The stigma associated with facial tā moko continues to fade in Aotearoa and wānanga [gatherings] like the one experienced in Christchurch over the weekend are helping the traditional art form be reborn.
Twenty-one individuals had their stories imprinted on their skin in Ōtautahi. Among them was reporter for TVNZ1’s Te Karere, Hania Douglas.
Surrounded by family, emotion, and waiata, Douglas eventually emerged to gasps and tears of joy as the weight of what had just taken place became evident.
“This is the revival of an art form that was nearly lost,” Douglas said.
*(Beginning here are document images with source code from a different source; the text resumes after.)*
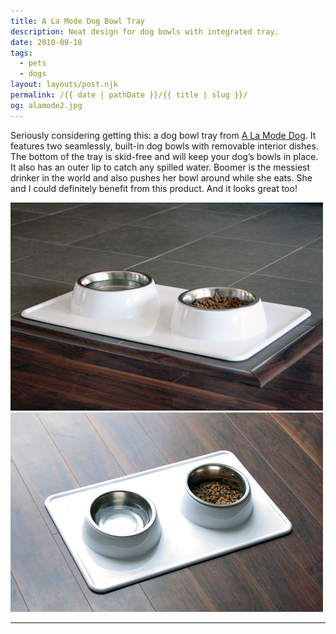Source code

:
 ```yaml
---
title: A La Mode Dog Bowl Tray
description: Neat design for dog bowls with integrated tray.
date: 2010-09-18
tags: 
  - pets
  - dogs
layout: layouts/post.njk
permalink: /{{ date | pathDate }}/{{ title | slug }}/
og: alamode2.jpg
---
```


Seriously considering getting this: a dog bowl tray from [A La Mode Dog](http://www.alamodedog.com/). It features two seamlessly, built-in dog bowls with removable interior dishes. The bottom of the tray is skid-free and will keep your dog’s bowls in place. It also has an outer lip to catch any spilled water. Boomer is the messiest drinker in the world and also pushes her bowl around while she eats. She and I could definitely benefit from this product. And it looks great too!

![](/img/alamode1.jpg)![](/img/alamode2.jpg)

---
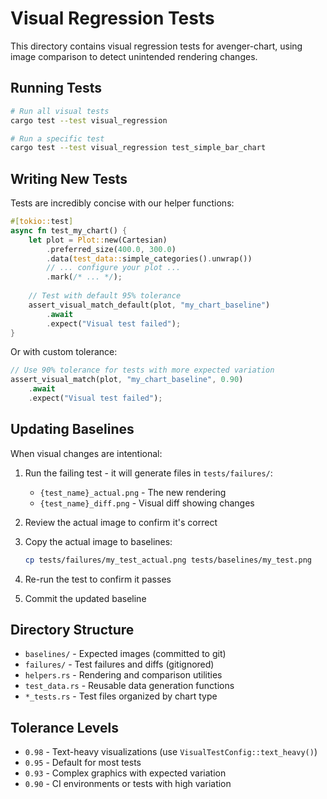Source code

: # Visual Regression Tests

This directory contains visual regression tests for avenger-chart, using image comparison to detect unintended rendering changes.

## Running Tests

```bash
# Run all visual tests
cargo test --test visual_regression

# Run a specific test
cargo test --test visual_regression test_simple_bar_chart
```

## Writing New Tests

Tests are incredibly concise with our helper functions:

```rust
#[tokio::test]
async fn test_my_chart() {
    let plot = Plot::new(Cartesian)
        .preferred_size(400.0, 300.0)
        .data(test_data::simple_categories().unwrap())
        // ... configure your plot ...
        .mark(/* ... */);
    
    // Test with default 95% tolerance
    assert_visual_match_default(plot, "my_chart_baseline")
        .await
        .expect("Visual test failed");
}
```

Or with custom tolerance:

```rust
// Use 90% tolerance for tests with more expected variation
assert_visual_match(plot, "my_chart_baseline", 0.90)
    .await
    .expect("Visual test failed");
```

## Updating Baselines

When visual changes are intentional:

1. Run the failing test - it will generate files in `tests/failures/`:
   - `{test_name}_actual.png` - The new rendering
   - `{test_name}_diff.png` - Visual diff showing changes

2. Review the actual image to confirm it's correct

3. Copy the actual image to baselines:
   ```bash
   cp tests/failures/my_test_actual.png tests/baselines/my_test.png
   ```

4. Re-run the test to confirm it passes

5. Commit the updated baseline

## Directory Structure

- `baselines/` - Expected images (committed to git)
- `failures/` - Test failures and diffs (gitignored)
- `helpers.rs` - Rendering and comparison utilities
- `test_data.rs` - Reusable data generation functions
- `*_tests.rs` - Test files organized by chart type

## Tolerance Levels

- `0.98` - Text-heavy visualizations (use `VisualTestConfig::text_heavy()`)
- `0.95` - Default for most tests
- `0.93` - Complex graphics with expected variation
- `0.90` - CI environments or tests with high variation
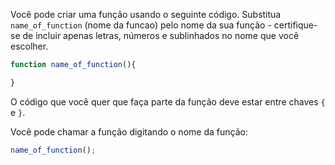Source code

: Você pode criar uma função usando o seguinte código. Substitua `name_of_function` (nome da funcao) pelo nome da sua função - certifique-se de incluir apenas letras, números e sublinhados no nome que você escolher.

```javascript
function name_of_function(){

}
```

O código que você quer que faça parte da função deve estar entre chaves `{` e `}`.

Você pode chamar a função digitando o nome da função:

```javascript
name_of_function();
```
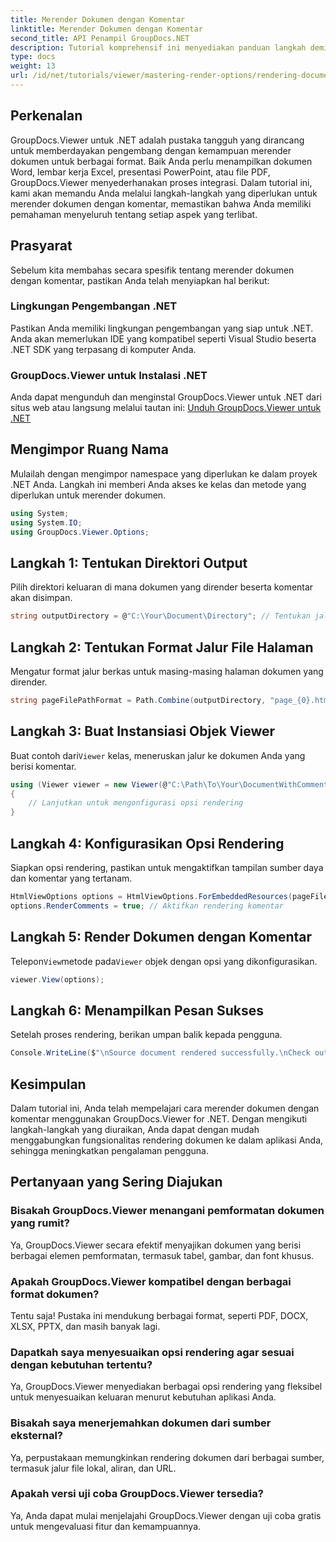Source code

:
 ```yaml
---
title: Merender Dokumen dengan Komentar
linktitle: Merender Dokumen dengan Komentar
second_title: API Penampil GroupDocs.NET
description: Tutorial komprehensif ini menyediakan panduan langkah demi langkah tentang cara merender dokumen dengan komentar di aplikasi .NET menggunakan pustaka GroupDocs.Viewer.
type: docs
weight: 13
url: /id/net/tutorials/viewer/mastering-render-options/rendering-document-comments/
---
```

## Perkenalan

GroupDocs.Viewer untuk .NET adalah pustaka tangguh yang dirancang untuk memberdayakan pengembang dengan kemampuan merender dokumen untuk berbagai format. Baik Anda perlu menampilkan dokumen Word, lembar kerja Excel, presentasi PowerPoint, atau file PDF, GroupDocs.Viewer menyederhanakan proses integrasi. Dalam tutorial ini, kami akan memandu Anda melalui langkah-langkah yang diperlukan untuk merender dokumen dengan komentar, memastikan bahwa Anda memiliki pemahaman menyeluruh tentang setiap aspek yang terlibat.

## Prasyarat
Sebelum kita membahas secara spesifik tentang merender dokumen dengan komentar, pastikan Anda telah menyiapkan hal berikut:

### Lingkungan Pengembangan .NET
Pastikan Anda memiliki lingkungan pengembangan yang siap untuk .NET. Anda akan memerlukan IDE yang kompatibel seperti Visual Studio beserta .NET SDK yang terpasang di komputer Anda.

### GroupDocs.Viewer untuk Instalasi .NET
Anda dapat mengunduh dan menginstal GroupDocs.Viewer untuk .NET dari situs web atau langsung melalui tautan ini:
[Unduh GroupDocs.Viewer untuk .NET](https://releases.groupdocs.com/viewer/net/)

## Mengimpor Ruang Nama
Mulailah dengan mengimpor namespace yang diperlukan ke dalam proyek .NET Anda. Langkah ini memberi Anda akses ke kelas dan metode yang diperlukan untuk merender dokumen.

```csharp
using System;
using System.IO;
using GroupDocs.Viewer.Options;
```

## Langkah 1: Tentukan Direktori Output
Pilih direktori keluaran di mana dokumen yang dirender beserta komentar akan disimpan.

```csharp
string outputDirectory = @"C:\Your\Document\Directory"; // Tentukan jalur direktori Anda
```

## Langkah 2: Tentukan Format Jalur File Halaman
Mengatur format jalur berkas untuk masing-masing halaman dokumen yang dirender.

```csharp
string pageFilePathFormat = Path.Combine(outputDirectory, "page_{0}.html");
```

## Langkah 3: Buat Instansiasi Objek Viewer
 Buat contoh dari`Viewer` kelas, meneruskan jalur ke dokumen Anda yang berisi komentar.

```csharp
using (Viewer viewer = new Viewer(@"C:\Path\To\Your\DocumentWithComments.docx"))
{
    // Lanjutkan untuk mengonfigurasi opsi rendering
}
```

## Langkah 4: Konfigurasikan Opsi Rendering
Siapkan opsi rendering, pastikan untuk mengaktifkan tampilan sumber daya dan komentar yang tertanam.

```csharp
HtmlViewOptions options = HtmlViewOptions.ForEmbeddedResources(pageFilePathFormat);
options.RenderComments = true; // Aktifkan rendering komentar
```

## Langkah 5: Render Dokumen dengan Komentar
 Telepon`View`metode pada`Viewer` objek dengan opsi yang dikonfigurasikan.

```csharp
viewer.View(options);
```

## Langkah 6: Menampilkan Pesan Sukses
Setelah proses rendering, berikan umpan balik kepada pengguna.

```csharp
Console.WriteLine($"\nSource document rendered successfully.\nCheck output in {outputDirectory}.");
```

## Kesimpulan
Dalam tutorial ini, Anda telah mempelajari cara merender dokumen dengan komentar menggunakan GroupDocs.Viewer for .NET. Dengan mengikuti langkah-langkah yang diuraikan, Anda dapat dengan mudah menggabungkan fungsionalitas rendering dokumen ke dalam aplikasi Anda, sehingga meningkatkan pengalaman pengguna.

## Pertanyaan yang Sering Diajukan

### Bisakah GroupDocs.Viewer menangani pemformatan dokumen yang rumit?
Ya, GroupDocs.Viewer secara efektif menyajikan dokumen yang berisi berbagai elemen pemformatan, termasuk tabel, gambar, dan font khusus.

### Apakah GroupDocs.Viewer kompatibel dengan berbagai format dokumen?
Tentu saja! Pustaka ini mendukung berbagai format, seperti PDF, DOCX, XLSX, PPTX, dan masih banyak lagi.

### Dapatkah saya menyesuaikan opsi rendering agar sesuai dengan kebutuhan tertentu?
Ya, GroupDocs.Viewer menyediakan berbagai opsi rendering yang fleksibel untuk menyesuaikan keluaran menurut kebutuhan aplikasi Anda.

### Bisakah saya menerjemahkan dokumen dari sumber eksternal?
Ya, perpustakaan memungkinkan rendering dokumen dari berbagai sumber, termasuk jalur file lokal, aliran, dan URL.

### Apakah versi uji coba GroupDocs.Viewer tersedia?
Ya, Anda dapat mulai menjelajahi GroupDocs.Viewer dengan uji coba gratis untuk mengevaluasi fitur dan kemampuannya.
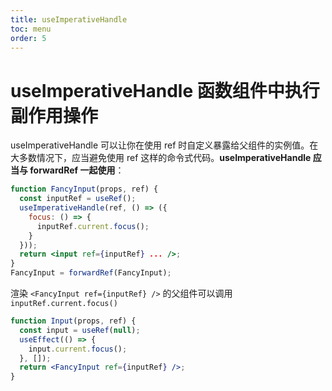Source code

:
 ```yaml
---
title: useImperativeHandle
toc: menu
order: 5
---
```


# useImperativeHandle 函数组件中执行副作用操作

useImperativeHandle 可以让你在使用 ref 时自定义暴露给父组件的实例值。在大多数情况下，应当避免使用 ref 这样的命令式代码。**useImperativeHandle 应当与 forwardRef 一起使用**：

```jsx | pure
function FancyInput(props, ref) {
  const inputRef = useRef();
  useImperativeHandle(ref, () => ({
    focus: () => {
      inputRef.current.focus();
    }
  }));
  return <input ref={inputRef} ... />;
}
FancyInput = forwardRef(FancyInput);
```

渲染 `<FancyInput ref={inputRef} />` 的父组件可以调用 `inputRef.current.focus()`

```jsx | pure
function Input(props, ref) {
  const input = useRef(null);
  useEffect(() => {
    input.current.focus();
  }, []);
  return <FancyInput ref={inputRef} />;
}
```

<code src="./index.tsx" title="useImperativeHandle" ></code>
“I opened the door for my family and now they can do it – it’s not going to be this strange, abstract idea anymore.”
Huata Arahanga, who organised the wānanga, said he’s witnessed “an amazing resurgence of the art form” in the last 10 years and tā moko artists couldn’t agree more with some saying they’re struggling to keep up with demand.
Artist Anikaaro Harawira feels part of that boils down to the art form “normalising”.
“It’s coming out of the stage where it was so sacred and so tapu,” Harawira said.
“It’s also out of the stage where it had disappeared for a while.”
The normalisation is also helped by people like Foreign Affairs Minister Nanaia Mahuta who proudly displays the art.
“It's a credit to how far attitudes have changed and will continue to change to be more inclusive and more embracing.”